In observance of Mt. Hood Community College’s “Geography Awareness Week,” the college’s geography department is partnering with the U.S. Forest Service to hold a free Salmon Festival at Multnomah Falls from 10 a.m. to 4 p.m. Sunday, Nov. 15.

Chris Gorsek, who heads Mt. Hood’s geography and criminal justice departments, says he wants to highlight the salmon’s importance to Oregonians with the festival, and he has enlisted 15 geography-student volunteers to join forest service folks giving guided tours about the fish along Multnomah Creek.

“When you actually see the salmon in the stream it impacts people the way reading an article or seeing a picture doesn’t quite do,” he says.

He hopes the festival raises awareness among residents of how their actions can affect water quality and salmon life. For example, he says, something as simple as automobile oil or anti-freeze leaking from your car into a storm- drain can wind up polluting a stream.

“Anything that we have on the roadway will eventually make its way into the stream,” he says.
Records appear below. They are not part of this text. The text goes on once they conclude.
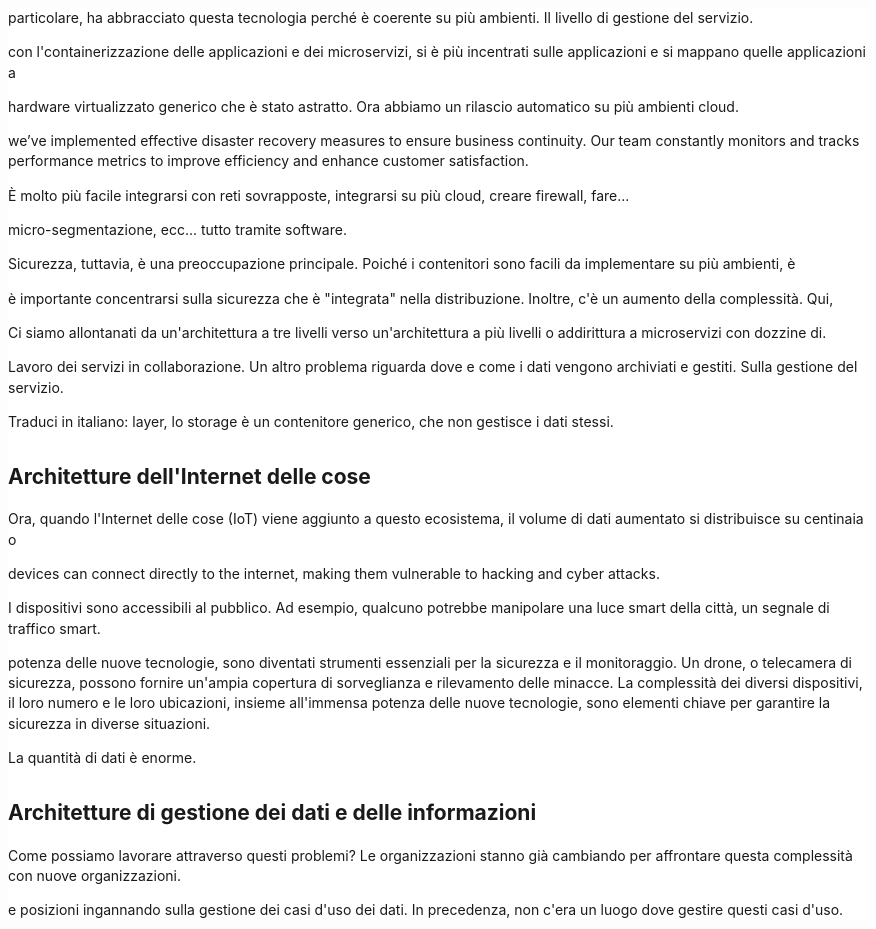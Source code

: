 particolare, ha abbracciato questa tecnologia perché è coerente su più ambienti. Il livello di gestione del servizio.

con l'containerizzazione delle applicazioni e dei microservizi, si è più incentrati sulle applicazioni e si mappano quelle applicazioni a

hardware virtualizzato generico che è stato astratto. Ora abbiamo un rilascio automatico su più ambienti cloud.

we’ve implemented effective disaster recovery measures to ensure business continuity. Our team constantly monitors and tracks performance metrics to improve efficiency and enhance customer satisfaction.

È molto più facile integrarsi con reti sovrapposte, integrarsi su più cloud, creare firewall, fare...

micro-segmentazione, ecc... tutto tramite software.

Sicurezza, tuttavia, è una preoccupazione principale. Poiché i contenitori sono facili da implementare su più ambienti, è

è importante concentrarsi sulla sicurezza che è "integrata" nella distribuzione. Inoltre, c'è un aumento della complessità. Qui,

Ci siamo allontanati da un'architettura a tre livelli verso un'architettura a più livelli o addirittura a microservizi con dozzine di.

Lavoro dei servizi in collaborazione. Un altro problema riguarda dove e come i dati vengono archiviati e gestiti. Sulla gestione del servizio.

Traduci in italiano: layer, lo storage è un contenitore generico, che non gestisce i dati stessi.

## Architetture dell'Internet delle cose

Ora, quando l'Internet delle cose (IoT) viene aggiunto a questo ecosistema, il volume di dati aumentato si distribuisce su centinaia o

devices can connect directly to the internet, making them vulnerable to hacking and cyber attacks.

I dispositivi sono accessibili al pubblico. Ad esempio, qualcuno potrebbe manipolare una luce smart della città, un segnale di traffico smart.

potenza delle nuove tecnologie, sono diventati strumenti essenziali per la sicurezza e il monitoraggio. Un drone, o telecamera di sicurezza, possono fornire un'ampia copertura di sorveglianza e rilevamento delle minacce. La complessità dei diversi dispositivi, il loro numero e le loro ubicazioni, insieme all'immensa potenza delle nuove tecnologie, sono elementi chiave per garantire la sicurezza in diverse situazioni.

La quantità di dati è enorme.

## Architetture di gestione dei dati e delle informazioni

Come possiamo lavorare attraverso questi problemi? Le organizzazioni stanno già cambiando per affrontare questa complessità con nuove organizzazioni.

e posizioni ingannando sulla gestione dei casi d'uso dei dati. In precedenza, non c'era un luogo dove gestire questi casi d'uso.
Putting a pan under your engine to catch such toxic wastes, preventing them from entering the water supply, means better water quality, he adds.

“If everybody does a little bit, it has a very large impact,” he says.

Activities for all

The Salmon Festival will feature activities for children, including coloring sheets and word scrambles, Gorsek says, as well as information booklets that explain the life cycle of the salmon.

Representatives of the forest service, Oregon State University Water Extension and Columbia Riverkeeper, a water quality advocacy group, will staff informational tents, he adds.